I’m currently studying model optimization methods and trying out pruning right now. I’ve chosen CRNN for my experiments because it has different types of layers following each other.
Net architecture, if this helps
I prune layers by iteratively selecting channel indices with the least L1 norm:
- Calculate the L1 norm channel-wise.
- Select n% least L1 norm channel indices.
- Modify the current layer’s weights by removing OUT channels with indices from step 2.
- Modify the next layer’s weights by removing IN channels with indices from step 2.
- Loop over every layer.
This scheme works correctly with the convolutional part of the net, though when I apply it to the whole net, it starts to produce nans. My assumption here is that something is wrong with my LSTM weights processing (nans occur right after the LSTM). However, I’m able to correctly prune the first LSTM layer’s IN channels (so there is no shape conflict).
Here’s part of my code that processes the output part of LSTM weights (output for ih and input and output for hh weights, actually).
elif isinstance(layer, nn.LSTM):
prev_layer_output_size = layer.hidden_size
for attr in dir(layer):
if attr.startswith('weight_ih'):
weight = getattr(layer, attr).view(layer.hidden_size, 4, -1)
l1 = torch.sum(torch.abs(weight), dim=(1, 2))
sorted_indices = torch.argsort(l1)[int(fraction*layer.hidden_size):]
sorted_indices = torch.sort(sorted_indices).values
bias_name = attr.replace('weight', 'bias')
setattr(layer, attr, torch.nn.Parameter(weight[sorted_indices].view(-1, weight.shape[-1])))
setattr(layer, bias_name, torch.nn.Parameter(getattr(layer, bias_name)[sorted_indices]))
for attr in dir(layer):
if attr.startswith('weight_hh'):
weight = getattr(layer, attr)[:, sorted_indices].view(layer.hidden_size, 4, -1)
l1 = torch.sum(torch.abs(weight), dim=(1, 2))
sorted_indices = torch.argsort(l1)[int(fraction*layer.hidden_size):]
sorted_indices = torch.sort(sorted_indices).values
bias_name = attr.replace('weight', 'bias')

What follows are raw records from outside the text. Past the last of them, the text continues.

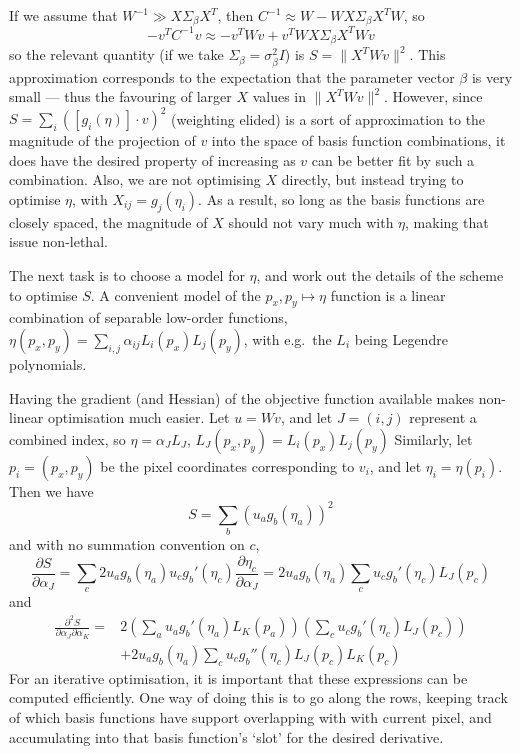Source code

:If we assume that $W^{-1} \gg X \Sigma_\beta X^T$, then
$C^{-1} \approx W - W X \Sigma_\beta X^T W$, so
\[
- v^T C^{-1} v \approx  - v^T W v + v^T W X \Sigma_\beta X^T W v
\]
so the relevant quantity (if we take $\Sigma_\beta = \sigma_\beta^2
I$) is $S = \|X^T W v\|^2$. This approximation corresponds to the
expectation that the parameter vector $\beta$ is very small --- thus
the favouring of larger $X$ values in $\| X^T W v\|^2$. However, since
$S = \sum_i ([g_i(\eta)] \cdot v)^2$ (weighting elided) is a sort of
approximation to the magnitude of the projection of $v$ into the space of basis
function combinations, it does have the desired property of increasing
as $v$ can be better fit by such a combination. Also, we are
not optimising $X$ directly, but instead trying to optimise
$\eta$, with $X_{ij} = g_j (\eta_i)$. As a result, so long as the basis
functions are closely spaced, the magnitude of $X$ should not vary much
with $\eta$, making that issue non-lethal.

The next task is to choose a model for $\eta$, and work out the details
of the scheme to optimise $S$. A convenient model of the $p_x, p_y
\mapsto \eta$ function is a linear combination of separable low-order functions,
$\eta(p_x, p_y) = \sum_{i,j} \alpha_{ij}  L_i(p_x) L_j(p_y)$, with e.g.\
the $L_i$ being Legendre polynomials.

Having the gradient (and Hessian) of the objective function available makes non-linear
optimisation much easier. Let $u = W v$, and let $J = (i,j)$ represent a combined index,
so $\eta = \alpha_J L_J$, $L_J(p_x, p_y) = L_i(p_x)L_j(p_y)$
Similarly, let $p_i = (p_x, p_y)$ be the pixel coordinates corresponding to $v_i$,
and let $\eta_i = \eta(p_i)$. Then we have
\[
S = \sum_b (u_a g_b (\eta_a))^2
\]
and with no summation convention on $c$, 
\[
\frac{\partial S}{\partial \alpha_J} = \sum_c 2 u_a g_b (\eta_a) u_c g_b' (\eta_c) \frac{
\partial \eta_c}{\partial \alpha_J}
= 2 u_a g_b (\eta_a) \sum_c u_c g_b'(\eta_c) L_J(p_c)
\]
and
\begin{align*}
\frac{\partial^2 S}{\partial \alpha_J \partial \alpha_K} = & 2
\left(\sum_a u_a g_b'(\eta_a) L_K (p_a)\right)
\left(\sum_c u_c g_b'(\eta_c) L_J (p_c)\right)
\\
 &+ 2 u_a g_b (\eta_a)
\sum_c u_c g_b''(\eta_c) L_J(p_c) L_K(p_c)
\end{align*}
%
For an iterative optimisation, it is important that these expressions
can be computed efficiently. One way of doing this is to go along the
rows, keeping track of which basis functions have support overlapping
with with current pixel, and accumulating into that basis function's
`slot' for the desired derivative.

setattr(layer, attr, torch.nn.Parameter(weight[sorted_indices].view(-1, weight.shape[-1])))
setattr(layer, bias_name, torch.nn.Parameter(getattr(layer, bias_name)[sorted_indices]))

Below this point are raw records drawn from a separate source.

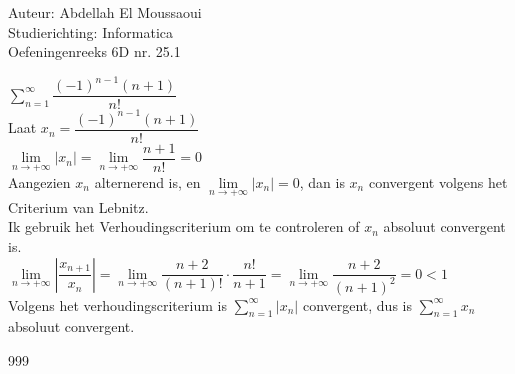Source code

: \documentclass[a4paper]{article}
\begin{document}
  
\noindent \large Auteur: Abdellah El Moussaoui \\
\noindent \large Studierichting: Informatica\\
\noindent \large Oefeningenreeks 6D nr. 25.1\\

\medskip

\normalsize


$\displaystyle\sum_{n=1}^{\infty}\dfrac{\left(-1\right)^{n-1}\left(n+1\right)}{n!}$\\

Laat $x_n = \dfrac{\left(-1\right)^{n-1}\left(n+1\right)}{n!}$\\

$ \lim\limits_{n\to+\infty} \left|x_n\right| =  \lim\limits_{n\to+\infty} \dfrac{n+1}{n!} = 0$\\

Aangezien $x_n$ alternerend is, en $\lim\limits_{n\to+\infty} \left|x_n\right| = 0$, dan is $x_n$ convergent volgens het Criterium van Lebnitz.\\

Ik gebruik het Verhoudingscriterium om te controleren of $x_n$ absoluut convergent is.\\

$ \lim\limits_{n\to+\infty} \left| \dfrac{x_{n+1}}{x_n}\right| =  \lim\limits_{n\to+\infty} \dfrac{n+2}{\left(n+1\right)!} \cdot \dfrac{n!}{n+1} = 
\lim\limits_{n\to+\infty} \dfrac{n+2}{\left(n+1\right)^2}= 0 < 1$\\

Volgens het verhoudingscriterium is $\displaystyle\sum_{n=1}^{\infty}\left|x_n\right|$ convergent, dus is $\displaystyle\sum_{n=1}^{\infty}x_n$ absoluut convergent.\\


\begin{thebibliography}{999}
\end{thebibliography}
\end{document}
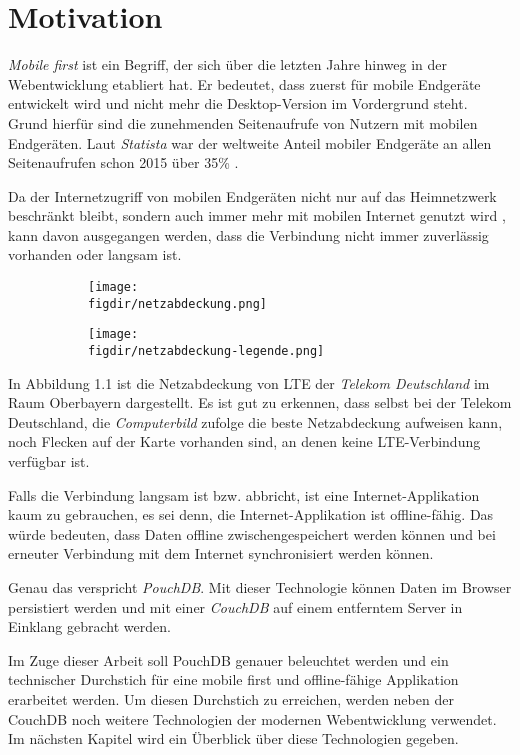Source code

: \chapter{Motivation}
\label{Motivation}

\emph{Mobile first} ist ein Begriff, der sich über die letzten Jahre hinweg in der Webentwicklung etabliert hat. Er bedeutet, dass zuerst für mobile Endgeräte entwickelt wird und nicht mehr die Desktop-Version im Vordergrund steht. Grund hierfür sind die zunehmenden Seitenaufrufe von Nutzern mit mobilen Endgeräten. Laut \emph{Statista} war der weltweite Anteil mobiler Endgeräte an allen Seitenaufrufen schon 2015 über 35\% \cite{statista}.

Da der Internetzugriff von mobilen Endgeräten nicht nur auf das Heimnetzwerk beschränkt bleibt, sondern auch immer mehr mit mobilen Internet genutzt wird \cite{statista:datenverkehr}, kann davon ausgegangen werden, dass die Verbindung nicht immer zuverlässig vorhanden oder langsam ist.

\begin{figure}[htb]
\centering
\caption{LTE Abdeckung der Telekom Deutschland im Raum Oberbayern}
\label{fig:netzabdeckung}
\begin{subfigure}{0.79\textwidth}
\texttt{[image: \\figdir/netzabdeckung.png]}
\end{subfigure}
\begin{subfigure}{0.2\textwidth}
\texttt{[image: \\figdir/netzabdeckung-legende.png]}
\end{subfigure}
\end{figure}

In Abbildung 1.1 ist die Netzabdeckung von LTE der \emph{Telekom Deutschland} im Raum Oberbayern dargestellt. Es ist gut zu erkennen, dass selbst bei der Telekom Deutschland, die \emph{Computerbild} zufolge \cite{computerbild} die beste Netzabdeckung aufweisen kann, noch Flecken auf der Karte vorhanden sind, an denen keine LTE-Verbindung verfügbar ist.

Falls die Verbindung langsam ist bzw. abbricht, ist eine Internet-Applikation kaum zu gebrauchen, es sei denn, die Internet-Applikation ist offline-fähig. Das würde bedeuten, dass Daten offline zwischengespeichert werden können und bei erneuter Verbindung mit dem Internet synchronisiert werden können.

Genau das verspricht \emph{PouchDB}. Mit dieser Technologie können Daten im Browser persistiert werden und mit einer \emph{CouchDB} auf einem entferntem Server in Einklang gebracht werden.

Im Zuge dieser Arbeit soll PouchDB genauer beleuchtet werden und ein technischer Durchstich für eine mobile first und offline-fähige Applikation erarbeitet werden. Um diesen Durchstich zu erreichen, werden neben der CouchDB noch weitere Technologien der modernen Webentwicklung verwendet. Im nächsten Kapitel wird ein Überblick über diese Technologien gegeben.

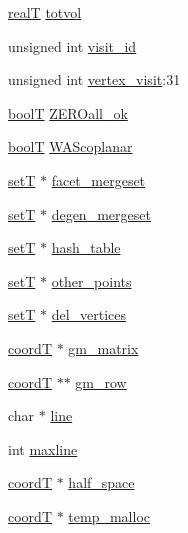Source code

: \begin{DoxyCompactItemize}
\item 
\hyperlink{user_8h_ad6fe71dff955732ea8682263e9540bb7}{real\+T} \hyperlink{structqhT_a72cca8aa17cd9b5f5511d468e36515af}{totvol}
\item 
unsigned int \hyperlink{structqhT_a0e6f0657da199f57a08a7e7aa2c27406}{visit\+\_\+id}
\item 
unsigned int \hyperlink{structqhT_ad5a0684f5f14144cf2a9da7d2d818a6b}{vertex\+\_\+visit}\+:31
\item 
\hyperlink{libqhull_8h_ab1a924b550e00cabe8c367e76b207ea5}{bool\+T} \hyperlink{structqhT_ad69d4a14277fc35527be3f50ccecbe6f}{Z\+E\+R\+Oall\+\_\+ok}
\item 
\hyperlink{libqhull_8h_ab1a924b550e00cabe8c367e76b207ea5}{bool\+T} \hyperlink{structqhT_a1936218be5e356bd1d138de603bd33bf}{W\+A\+Scoplanar}
\item 
\hyperlink{structsetT}{set\+T} $\ast$ \hyperlink{structqhT_ab32ade431425cc74a2af5175125be8c5}{facet\+\_\+mergeset}
\item 
\hyperlink{structsetT}{set\+T} $\ast$ \hyperlink{structqhT_ae584da2556e5e1ad8f9dacf8495ed5dd}{degen\+\_\+mergeset}
\item 
\hyperlink{structsetT}{set\+T} $\ast$ \hyperlink{structqhT_a68059a729e54a518b9eca05bbc046b45}{hash\+\_\+table}
\item 
\hyperlink{structsetT}{set\+T} $\ast$ \hyperlink{structqhT_aee280bd3c65c6b379a774efe6e65eb95}{other\+\_\+points}
\item 
\hyperlink{structsetT}{set\+T} $\ast$ \hyperlink{structqhT_ab15804d70badd73594cdfed1cc51eedb}{del\+\_\+vertices}
\item 
\hyperlink{libqhull_8h_ada1b5d65f4fb1648eef2fa3684de1766}{coord\+T} $\ast$ \hyperlink{structqhT_aa1106a90c3bec5f8ddd55f309b034ba2}{gm\+\_\+matrix}
\item 
\hyperlink{libqhull_8h_ada1b5d65f4fb1648eef2fa3684de1766}{coord\+T} $\ast$$\ast$ \hyperlink{structqhT_a01ceb685e1ca1b9cbe3b0b6b2f63e60a}{gm\+\_\+row}
\item 
char $\ast$ \hyperlink{structqhT_a58533460dc18e0d33d4291cd3c344830}{line}
\item 
int \hyperlink{structqhT_a44b69b942f3bc749b2f749526e0fb533}{maxline}
\item 
\hyperlink{libqhull_8h_ada1b5d65f4fb1648eef2fa3684de1766}{coord\+T} $\ast$ \hyperlink{structqhT_a20137b93ee583f326be62bdc75bd67af}{half\+\_\+space}
\item 
\hyperlink{libqhull_8h_ada1b5d65f4fb1648eef2fa3684de1766}{coord\+T} $\ast$ \hyperlink{structqhT_a3694449dad2943d638f2aa5fbddd36da}{temp\+\_\+malloc}
$$
\end{DoxyCompactItemize}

layer.hidden_size = len(sorted_indices)
I’ve read the docs and LSTM impl, though, wasn’t able to fix the error.
Finally, some observations that might help:
- I’ve checked model weights for nans, and there weren’t any.
- The model produces nans randomly. I use torchinfo.summary(…) or my own validation function to check for nans, so there could be a lot of randomness in the data. Some torchinfo.summary(…) or validation iterations didn’t return nans for some reason.
Thanks in advance. I would really appreciate your help.